Trump was apparently in possession of documents at the next highest level, “secret.” This is much more problematic. The release of “secret” information could be expected to “cause serious damage to the national security.” Reporting on more high-level diplomatic conversations would fall under this category, as would some military information, some reporting on threats to the US Government or the homeland, and some law enforcement communications. Less sensitive intelligence reports might also be classified “secret.” Were the “secret” documents at Mar-a-Lago compromised, the impact could potentially be quite significant, although probably not catastrophic. If they were to get their hands on “secret” documents, foreign adversaries wouldn’t have the nuclear codes or access to raw signals intelligence, but they might gain considerable insights into our military posture or our closely held diplomatic negotiating positions.
Finally, the FBI seized five sets of documents at Mar-a-Lago marked “top secret.” For national security analysts, this is a real problem. The release of “top secret” information would cause “exceptionally grave damage to the national security.” The nation’s most precious secrets – sources and methods, human and signals intelligence, high-level military information, diplomatic exchanges at the national level – fall under this category. The Trump documents were apparently also “Special Compartmented Information,” or SCI, a subset of the “top secret” classification that tightly restricts access to certain information and must be stored in high controlled environments. Some may also have been marked “NOFORN,” which means that the document was too close hold to be shared with even our closest allies. Keep in mind that the President has access to any and all classified information. It is hard to imagine a compromise of top-secret info that would not cause real, and potentially lasting, damage to American national security.
And the possibility of compromise is real. Throughout his presidency and beyond, Trump has been cavalier in his treatment of classified items.
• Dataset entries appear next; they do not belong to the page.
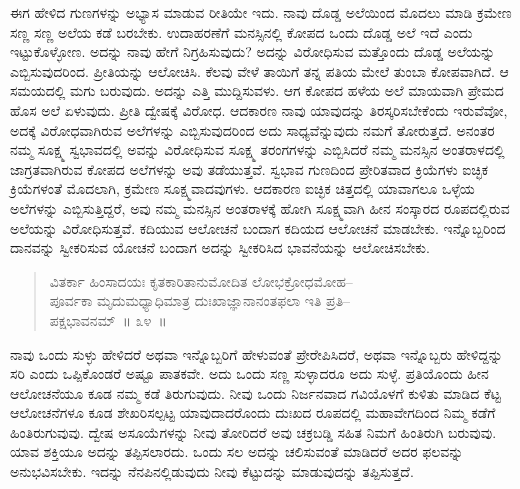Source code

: ಈಗ ಹೇಳಿದ ಗುಣಗಳನ್ನು ಅಭ್ಯಾಸ ಮಾಡುವ ರೀತಿಯೇ ಇದು. ನಾವು ದೊಡ್ಡ ಅಲೆಯಿಂದ ಮೊದಲು ಮಾಡಿ ಕ್ರಮೇಣ ಸಣ್ಣ ಸಣ್ಣ ಅಲೆಯ ಕಡೆ ಬರಬೇಕು. ಉದಾಹರಣೆಗೆ ಮನಸ್ಸಿನಲ್ಲಿ ಕೋಪದ ಒಂದು ದೊಡ್ಡ ಅಲೆ ಇದೆ ಎಂದು ಇಟ್ಟುಕೊಳ್ಳೋಣ. ಅದನ್ನು ನಾವು ಹೇಗೆ ನಿಗ್ರಹಿಸುವುದು? ಅದನ್ನು ವಿರೋಧಿಸುವ ಮತ್ತೊಂದು ದೊಡ್ಡ ಅಲೆಯನ್ನು ಎಬ್ಬಿಸುವುದರಿಂದ. ಪ್ರೀತಿಯನ್ನು ಆಲೋಚಿಸಿ. ಕೆಲವು ವೇಳೆ ತಾಯಿಗೆ ತನ್ನ ಪತಿಯ ಮೇಲೆ ತುಂಬಾ ಕೋಪವಾಗಿದೆ. ಆ ಸಮಯದಲ್ಲಿ ಮಗು ಬರುವುದು. ಅದನ್ನು ಎತ್ತಿ ಮುದ್ದಿಸುವಳು. ಆಗ ಕೋಪದ ಹಳೆಯ ಅಲೆ ಮಾಯವಾಗಿ ಪ್ರೇಮದ ಹೊಸ ಅಲೆ ಏಳುವುದು. ಪ್ರೀತಿ ದ್ವೇಷಕ್ಕೆ ವಿರೋಧ. ಆದಕಾರಣ ನಾವು ಯಾವುದನ್ನು ತಿರಸ್ಕರಿಸಬೇಕೆಂದು ಇರುವೆವೋ, ಅದಕ್ಕೆ ವಿರೋಧವಾಗಿರುವ ಅಲೆಗಳನ್ನು ಎಬ್ಬಿಸುವುದರಿಂದ ಅದು ಸಾಧ್ಯವೆನ್ನುವುದು ನಮಗೆ ತೋರುತ್ತದೆ. ಅನಂತರ ನಮ್ಮ ಸೂಕ್ಷ್ಮ ಸ್ವಭಾವದಲ್ಲಿ ಅವನ್ನು ವಿರೋಧಿಸುವ ಸೂಕ್ಷ್ಮ ತರಂಗಗಳನ್ನು ಎಬ್ಬಿಸಿದರೆ ನಮ್ಮ ಮನಸ್ಸಿನ ಅಂತರಾಳದಲ್ಲಿ ಜಾಗ್ರತವಾಗಿರುವ ಕೋಪದ ಅಲೆಗಳನ್ನು ಅವು ತಡೆಯುತ್ತವೆ. ಸ್ವಭಾವ ಗುಣದಿಂದ ಪ್ರೇರಿತವಾದ ಕ್ರಿಯೆಗಳು ಐಚ್ಛಿಕ ಕ್ರಿಯೆಗಳಂತೆ ಮೊದಲಾಗಿ, ಕ್ರಮೇಣ ಸೂಕ್ಷ್ಮವಾದವುಗಳು. ಆದಕಾರಣ ಐಚ್ಛಿಕ ಚಿತ್ತದಲ್ಲಿ ಯಾವಾಗಲೂ ಒಳ್ಳೆಯ ಅಲೆಗಳನ್ನು ಎಬ್ಬಿಸುತ್ತಿದ್ದರೆ, ಅವು ನಮ್ಮ ಮನಸ್ಸಿನ ಅಂತರಾಳಕ್ಕೆ ಹೋಗಿ ಸೂಕ್ಷ್ಮವಾಗಿ ಹೀನ ಸಂಸ್ಕಾರದ ರೂಪದಲ್ಲಿರುವ ಅಲೆಯನ್ನು ವಿರೋಧಿಸುತ್ತವೆ. ಕದಿಯುವ ಆಲೋಚನೆ ಬಂದಾಗ ಕದಿಯದ ಆಲೋಚನೆ ಮಾಡಬೇಕು. ಇನ್ನೊಬ್ಬರಿಂದ ದಾನವನ್ನು ಸ್ವೀಕರಿಸುವ ಯೋಚನೆ ಬಂದಾಗ ಅದನ್ನು ಸ್ವೀಕರಿಸಿದ ಭಾವನೆಯನ್ನು ಆಲೋಚಿಸಬೇಕು. 

\vspace{-0.4cm}

\begin{verse}
ವಿತರ್ಕಾ ಹಿಂಸಾದಯಃ ಕೃತಕಾರಿತಾನುಮೋದಿತ ಲೋಭಕ್ರೋಧಮೋಹ–\\ಪೂರ್ವಕಾ ಮೃದುಮಧ್ಯಾಧಿಮಾತ್ರ ದುಃಖಾಜ್ಞಾನಾನಂತಫಲಾ ಇತಿ ಪ್ರತಿ–\\ಪಕ್ಷಭಾವನಮ್​~॥ ೩೪~॥
\end{verse}

\vspace{-0.5cm}


\vspace{0.1cm}

ನಾವು ಒಂದು ಸುಳ್ಳು ಹೇಳಿದರೆ ಅಥವಾ ಇನ್ನೊಬ್ಬರಿಗೆ ಹೇಳುವಂತೆ ಪ್ರೇರೇಪಿಸಿದರೆ, ಅಥವಾ ಇನ್ನೊಬ್ಬರು ಹೇಳಿದ್ದನ್ನು ಸರಿ ಎಂದು ಒಪ್ಪಿಕೊಂಡರೆ ಅಷ್ಟೂ ಪಾತಕವೇ. ಅದು ಒಂದು ಸಣ್ಣ ಸುಳ್ಳಾದರೂ ಅದು ಸುಳ್ಳೆ. ಪ್ರತಿಯೊಂದು ಹೀನ ಆಲೋಚನೆಯೂ ಕೂಡ ನಮ್ಮ ಕಡೆ ತಿರುಗುವುದು. ನೀವು ಒಂದು ನಿರ್ಜನವಾದ ಗವಿಯೊಳಗೆ ಕುಳಿತು ಮಾಡಿದ ಕೆಟ್ಟ ಆಲೋಚನೆಗಳೂ ಕೂಡ ಶೇಖರಿಸಲ್ಪಟ್ಟ ಯಾವುದಾದರೊಂದು ದುಃಖದ ರೂಪದಲ್ಲಿ ಮಹಾವೇಗದಿಂದ ನಿಮ್ಮ ಕಡೆಗೆ ಹಿಂತಿರುಗುವುವು. ದ್ವೇಷ ಅಸೂಯೆಗಳನ್ನು ನೀವು ತೋರಿದರೆ ಅವು ಚಕ್ರಬಡ್ಡಿ ಸಹಿತ ನಿಮಗೆ ಹಿಂತಿರುಗಿ ಬರುವುವು. ಯಾವ ಶಕ್ತಿಯೂ ಅದನ್ನು ತಪ್ಪಿಸಲಾರದು. ಒಂದು ಸಲ ಅದನ್ನು ಚಲಿಸುವಂತೆ ಮಾಡಿದರೆ ಅದರ ಫಲವನ್ನು ಅನುಭವಿಸಬೇಕು. ಇದನ್ನು ನೆನಪಿನಲ್ಲಿಡುವುದು ನೀವು ಕೆಟ್ಟುದನ್ನು ಮಾಡುವುದನ್ನು ತಪ್ಪಿಸುತ್ತದೆ.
In one of his first diplomatic meetings, with Russian Foreign Minister Sergei Lavrov, Trump provided Russian counterparts with Israeli supplied intelligence on the Islamic State, which may well have compromised the source. Trump ignored handling and storage requirements for classified documents, held sensitive meetings in public spaces at Mar-a-Lago and elsewhere, and reportedly regularly flushed classified documents down the toilet (decidedly not the approved method for destruction of classified material). Trump’s lack of care was so great that President Biden refused to allow the intelligence community to give Trump regular classified briefings after leaving office, as is the tradition for former presidents. Mar-a-Lago has also apparently been the target of espionage activities; in 2019, a Chinese “businesswoman” was arrested for trespassing on the property with electronic and other items more consistent with spying than business deals.
There is almost certainly information in those boxes that could hurt the United States, and Mar-a-Lago is hardly the place to keep it.